### Exercise directions:
What is the number of lines below that hold "block"? Answer with that number only.

--- START ---

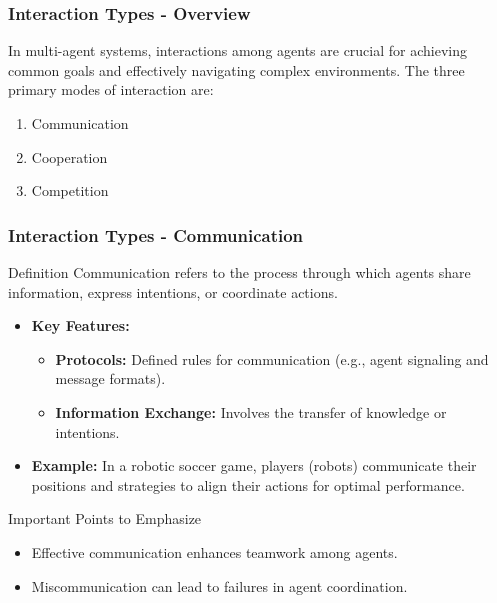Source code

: \documentclass[aspectratio=169]{beamer}
\begin{document}
\begin{frame}[fragile]
    \frametitle{Interaction Types - Overview}
    In multi-agent systems, interactions among agents are crucial for achieving common goals and effectively navigating complex environments. The three primary modes of interaction are:
    \begin{enumerate}
        \item Communication
        \item Cooperation
        \item Competition
    \end{enumerate}
\end{frame}

\begin{frame}[fragile]
    \frametitle{Interaction Types - Communication}
    \begin{block}{Definition}
        Communication refers to the process through which agents share information, express intentions, or coordinate actions.
    \end{block}
    
    \begin{itemize}
        \item \textbf{Key Features:}
        \begin{itemize}
            \item \textbf{Protocols:} Defined rules for communication (e.g., agent signaling and message formats).
            \item \textbf{Information Exchange:} Involves the transfer of knowledge or intentions.
        \end{itemize}
        \item \textbf{Example:} In a robotic soccer game, players (robots) communicate their positions and strategies to align their actions for optimal performance.
    \end{itemize}

    \begin{block}{Important Points to Emphasize}
        \begin{itemize}
            \item Effective communication enhances teamwork among agents.
            \item Miscommunication can lead to failures in agent coordination.
        \end{itemize}
    \end{block}
\end{frame}
\end{document}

--- END ---

### Written solution:
4